The process for applying for an AGI is fairly straightforward, however it can be very time consuming, as landlords must submit every single receipt proving that taxes increased and/or capital expenditures took place.  Obviously you have to be very organized to apply!!  And while I won’t get into great detail, this can be very lucrative for landlords if they have put a significant amount of cash into a building. 

Once the application is submitted, if everything is legitimate and documented, the AGI usually goes ahead as planned.  In sum, if the numbers are there, the AGI is a go…….the tenants may wish to dispute the AGI, and sometimes this will take place during a long court hearing, however most cases are usually mediated and the landlord settles for an amount that is just slightly lower than the total……I just went through one where we had applied for 1.35% and we settled for 1.3%. 
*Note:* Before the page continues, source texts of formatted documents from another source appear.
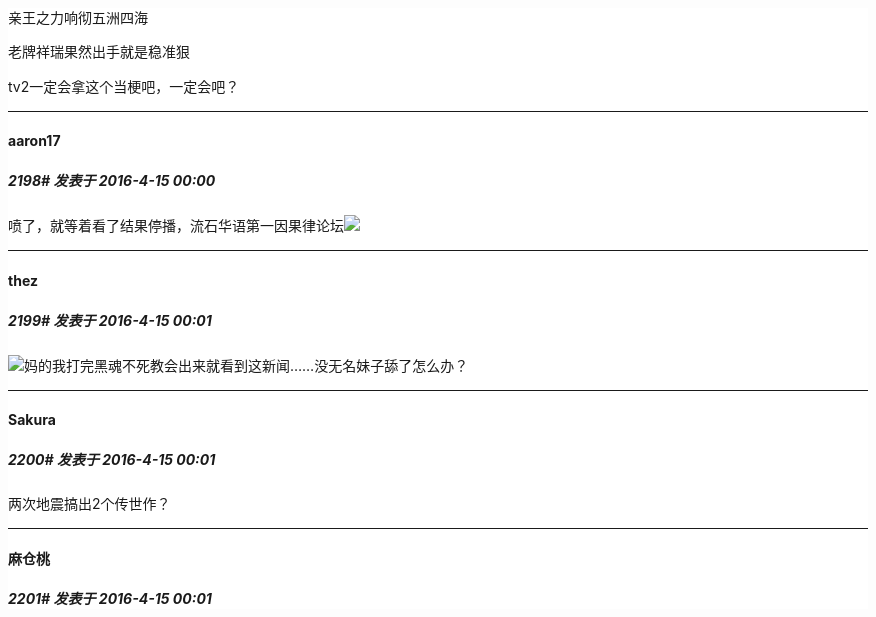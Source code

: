 


亲王之力响彻五洲四海

老牌祥瑞果然出手就是稳准狠 

tv2一定会拿这个当梗吧，一定会吧？







-----

####  aaron17  
##### 2198#       发表于 2016-4-15 00:00




喷了，就等着看了结果停播，流石华语第一因果律论坛<img src="https://static.saraba1st.com/image/smiley/face/172.gif" referrerpolicy="no-referrer">







-----

####  thez  
##### 2199#       发表于 2016-4-15 00:01



<img src="https://static.saraba1st.com/image/smiley/face/29.gif" referrerpolicy="no-referrer">妈的我打完黑魂不死教会出来就看到这新闻……没无名妹子舔了怎么办？







-----

####  Sakura  
##### 2200#       发表于 2016-4-15 00:01




两次地震搞出2个传世作？







-----

####  麻仓桃  
##### 2201#       发表于 2016-4-15 00:01


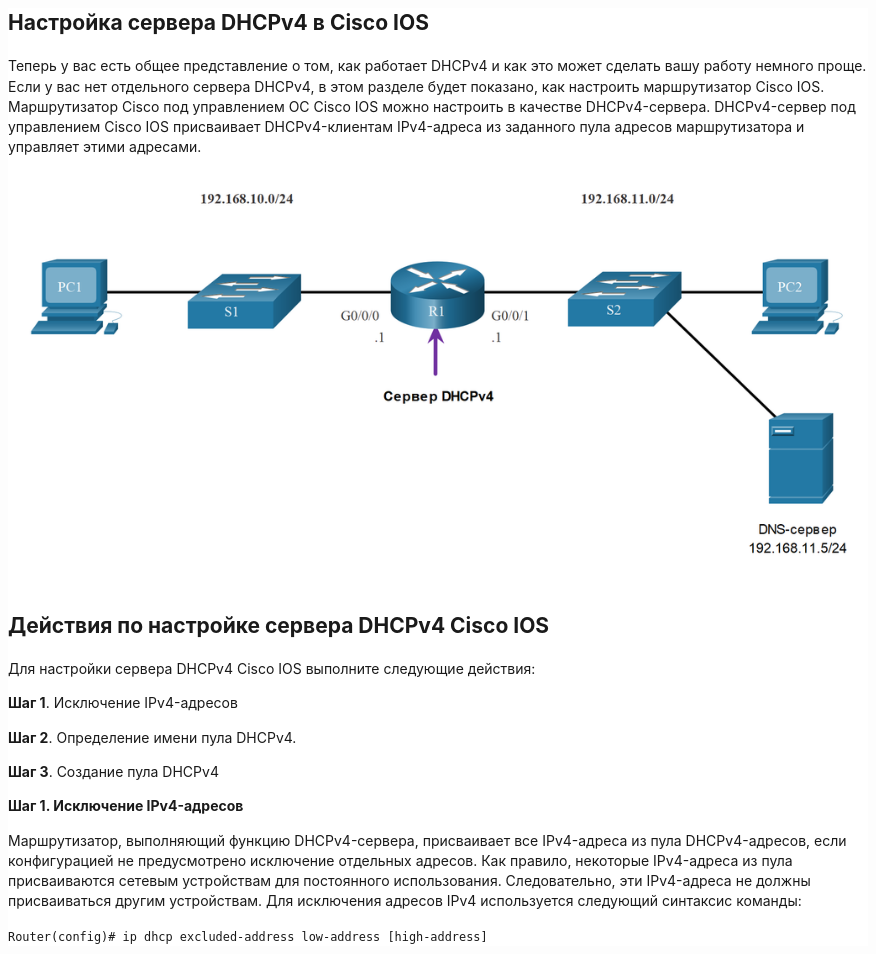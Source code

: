 
## Настройка сервера DHCPv4 в Cisco IOS

Теперь у вас есть общее представление о том, как работает DHCPv4 и как это может сделать вашу работу немного проще. Если у вас нет отдельного сервера DHCPv4, в этом разделе будет показано, как настроить маршрутизатор Cisco IOS. Маршрутизатор Cisco под управлением ОС Cisco IOS можно настроить в качестве DHCPv4-сервера. DHCPv4-сервер под управлением Cisco IOS присваивает DHCPv4-клиентам IPv4-адреса из заданного пула адресов маршрутизатора и управляет этими адресами.

![](./assets/7.2.1.png)



## Действия по настройке сервера DHCPv4 Cisco IOS

Для настройки сервера DHCPv4 Cisco IOS выполните следующие действия:

**Шаг 1**. Исключение IPv4-адресов

**Шаг 2**. Определение имени пула DHCPv4.

**Шаг 3**. Создание пула DHCPv4

**Шаг 1. Исключение IPv4-адресов**

Маршрутизатор, выполняющий функцию DHCPv4-сервера, присваивает все IPv4-адреса из пула DHCPv4-адресов, если конфигурацией не предусмотрено исключение отдельных адресов. Как правило, некоторые IPv4-адреса из пула присваиваются сетевым устройствам для постоянного использования. Следовательно, эти IPv4-адреса не должны присваиваться другим устройствам. Для исключения адресов IPv4 используется следующий синтаксис команды:

```
Router(config)# ip dhcp excluded-address low-address [high-address]
```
Now the part they don’t tell you about…..if your application is based on capital expenditures – YOU HAVE TO GIVE IT BACK!!!!

Yes, that’s right, you have to give it back…eventually.

As of 2007, the Landlord and Tenant Board began associating a “useful life” with the work being done on buildings.  For example, a roof will be given a useful life of 20 years; a boiler will have a useful life of 15 years, etc.  Based on the cost of each item in the AGI, they will associate a “blended useful life” – say 15.4 years for all items on average. 

If the AGI is for 2.0% above guideline, after 15.4 years, all tenants who were still in the building at the time of the original application must have their rent REDUCED by 2.0%!! 

Please re-read that last sentence!

The onus is also on the landlord to know when to reduce the rent….. If a landlord is caught not complying with this law in the future, they will face penalties and/or fines.

Now, some landlords say that this does not matter, as most tenants will not live in a rental building for 15 years.  This might be true, but what if you have long-term tenants? 

Please share your questions and comments!

Lesson 1: AGIs can be very lucrative when used for multifamily properties.

Lesson 2: Be aware that you have to give back an AGI in the future, depending on the circumstances.

Lesson 3:  If you are thinking about buying a multi-family property, make sure to get a hold of any AGI paper work that was processed in the past 4 years.  You don’t want unknowingly have to reduce rents in the future!